Les dispositions actuelles peuvent ainsi aboutir à des situations difficilement compréhensibles d'un point de vue de l'égalité de traitement. Pour des crimes gravissimes, l'adolescent est soumis à une mesure sous forme de placement, alors que l'autre adolescent, auteur d'une infraction sensiblement moins grave, peut être puni avec une peine privative de liberté jusqu'à une année. Avec le nouveau système dualiste, pour ces crimes très graves, le juge prononcera désormais une peine et pourra aussi toujours décréter une mesure si les conditions personnelles de l'auteur l'exigent.

La commission n'a pas hésité à aller encore plus loin dans la recherche de solutions souples, efficaces et ne stigmatisant pas le jeune qui commet une infraction. Elle propose ainsi[PAGE 739] d'introduire la médiation comme un des moyens pour affronter certaines formes de délinquance juvénile. Elle manifeste ainsi un intérêt et même une sympathie déclarée pour ces tendances qui veulent privilégier la solution des conflits par le dialogue et la composition plutôt que par la criminalisation et la stigmatisation.

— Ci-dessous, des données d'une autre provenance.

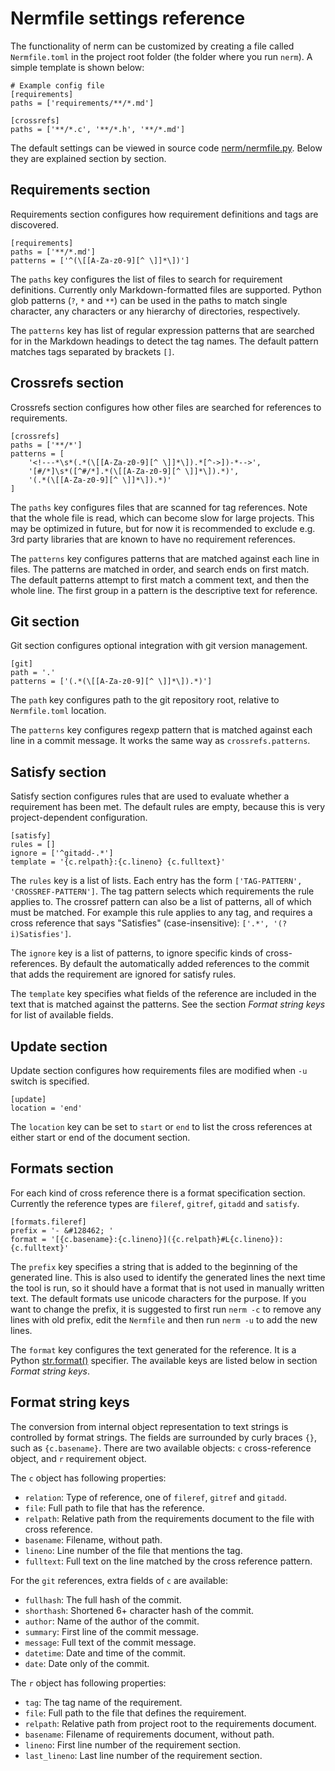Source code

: Nermfile settings reference
===========================
<!--- [DR-Nermfile] documented here --->

The functionality of nerm can be customized by creating a file called `Nermfile.toml`
in the project root folder (the folder where you run `nerm`).
A simple template is shown below:

    # Example config file
    [requirements]
    paths = ['requirements/**/*.md']

    [crossrefs]
    paths = ['**/*.c', '**/*.h', '**/*.md']

The default settings can be viewed in source code [nerm/nermfile.py](../nerm/nermfile.py).
Below they are explained section by section.

Requirements section
--------------------
Requirements section configures how requirement definitions and tags are discovered.

    [requirements]
    paths = ['**/*.md']
    patterns = ['^(\[[A-Za-z0-9][^ \]]*\])']

The `paths` key configures the list of files to search for requirement definitions.
Currently only Markdown-formatted files are supported.
Python glob patterns (`?`, `*` and `**`) can be used in the paths to match single character, any characters or any hierarchy of directories, respectively.

The `patterns` key has list of regular expression patterns that are searched for in the Markdown headings to detect the tag names. The default pattern matches tags separated by brackets `[]`.

Crossrefs section
-----------------
Crossrefs section configures how other files are searched for references to requirements.

    [crossrefs]
    paths = ['**/*']
    patterns = [
        '<!---*\s*(.*(\[[A-Za-z0-9][^ \]]*\]).*[^->])-*-->',
        '[#/*]\s*([^#/*].*(\[[A-Za-z0-9][^ \]]*\]).*)',
        '(.*(\[[A-Za-z0-9][^ \]]*\]).*)'
    ]

The `paths` key configures files that are scanned for tag references.
Note that the whole file is read, which can become slow for large projects.
This may be optimized in future, but for now it is recommended to exclude e.g. 3rd party libraries that are known to have no requirement references.

The `patterns` key configures patterns that are matched against each line in files.
The patterns are matched in order, and search ends on first match.
The default patterns attempt to first match a comment text, and then the whole line.
The first group in a pattern is the descriptive text for reference.

Git section
-----------
Git section configures optional integration with git version management.

    [git]
    path = '.'
    patterns = ['(.*(\[[A-Za-z0-9][^ \]]*\]).*)']

The `path` key configures path to the git repository root, relative to `Nermfile.toml` location.

The `patterns` key configures regexp pattern that is matched against each line in a commit message. It works the same way as `crossrefs.patterns`.

Satisfy section
---------------
Satisfy section configures rules that are used to evaluate whether a requirement has been met.
The default rules are empty, because this is very project-dependent configuration.

    [satisfy]
    rules = []
    ignore = ['^gitadd-.*']
    template = '{c.relpath}:{c.lineno} {c.fulltext}'

The `rules` key is a list of lists.
Each entry has the form `['TAG-PATTERN', 'CROSSREF-PATTERN']`.
The tag pattern selects which requirements the rule applies to.
The crossref pattern can also be a list of patterns, all of which must be matched.
For example this rule applies to any tag, and requires a cross reference that says "Satisfies" (case-insensitive): `['.*', '(?i)Satisfies']`.

The `ignore` key is a list of patterns, to ignore specific kinds of cross-references.
By default the automatically added references to the commit that adds the requirement are ignored for satisfy rules.

The `template` key specifies what fields of the reference are included in the text that is matched against the patterns. See the section *Format string keys* for list of available fields.

Update section
--------------
Update section configures how requirements files are modified when `-u` switch is specified.

    [update]
    location = 'end'

The `location` key can be set to `start` or `end` to list the cross references at either start or end of the document section.

Formats section
---------------
For each kind of cross reference there is a format specification section.
Currently the reference types are `fileref`, `gitref`, `gitadd` and `satisfy`.

    [formats.fileref]
    prefix = '- &#128462; '
    format = '[{c.basename}:{c.lineno}]({c.relpath}#L{c.lineno}): {c.fulltext}'

The `prefix` key specifies a string that is added to the beginning of the generated line.
This is also used to identify the generated lines the next time the tool is run, so it should
have a format that is not used in manually written text.
The default formats use unicode characters for the purpose.
If you want to change the prefix, it is suggested to first run `nerm -c` to remove any lines with old prefix, edit the `Nermfile` and then run `nerm -u` to add the new lines.

The `format` key configures the text generated for the reference.
It is a Python [str.format()](https://docs.python.org/3/library/stdtypes.html#str.format) specifier. The available keys are listed below in section *Format string keys*.

Format string keys
------------------
The conversion from internal object representation to text strings is controlled by format strings. The fields are surrounded by curly braces `{}`, such as `{c.basename}`. There are two available objects: `c` cross-reference object, and `r` requirement object.

The `c` object has following properties:
* `relation`: Type of reference, one of `fileref`, `gitref` and `gitadd`.
* `file`: Full path to file that has the reference.
* `relpath`: Relative path from the requirements document to the file with cross reference.
* `basename`: Filename, without path.
* `lineno`: Line number of the file that mentions the tag.
* `fulltext`: Full text on the line matched by the cross reference pattern.

For the `git` references, extra fields of `c` are available:
* `fullhash`: The full hash of the commit.
* `shorthash`: Shortened 6+ character hash of the commit.
* `author`: Name of the author of the commit.
* `summary`: First line of the commit message.
* `message`: Full text of the commit message.
* `datetime`: Date and time of the commit.
* `date`: Date only of the commit.

The `r` object has following properties:
* `tag`: The tag name of the requirement.
* `file`: Full path to the file that defines the requirement.
* `relpath`: Relative path from project root to the requirements document.
* `basename`: Filename of requirements document, without path.
* `lineno`: First line number of the requirement section.
* `last_lineno`: Last line number of the requirement section.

Pour les jeunes surtout, la médiation pourrait avoir une importante fonction de prise de conscience de l'action commise et constituer ainsi un important instrument éducatif.

Comme vous pouvez le constater, la réforme présentée ne constitue nullement un bouleversement du système actuel non pas par absence de bonne volonté ou de courage, mais tout simplement parce que le droit actuel a finalement fait ses preuves. Nous avons toute une série d'améliorations qui rendent le droit des mineurs plus souple encore et affirment plus clairement les principes de l'Etat de droit.

La criminalité juvénile est certes un problème. Je ne crois pas cependant qu'il atteigne le degré de gravité que d'aucuns dénoncent. Il est tout à fait banal de dire que les lois, aussi bonnes soient-elles, ne servent pas à grand-chose si elles ne sont pas soutenues par des ressources humaines et des structures de grande qualité. Banal, certes, mais la vérité l'est souvent, et elle l'est certainement dans ce cas. Je crois que le grand défi que nous devons relever est celui des structures encore insuffisantes. Les restrictions financières qui caractérisent souvent ce secteur se révèlent être en fait un mauvais calcul, un investissement manqué pour l'ensemble de la société qui finit souvent par devoir payer un multiple des coûts que l'on pensait économiser. Hélas, une vision purement comptable des problèmes néglige systématiquement de tenir compte des coûts sociaux. C'est d'ailleurs vrai dans ce domaine, et c'est vrai dans bien d'autres.

En exprimant ses remerciements pour le grand travail effectué par les spécialistes du département et par de nombreux experts, votre commission vous propose, à l'unanimité, d'entrer en matière.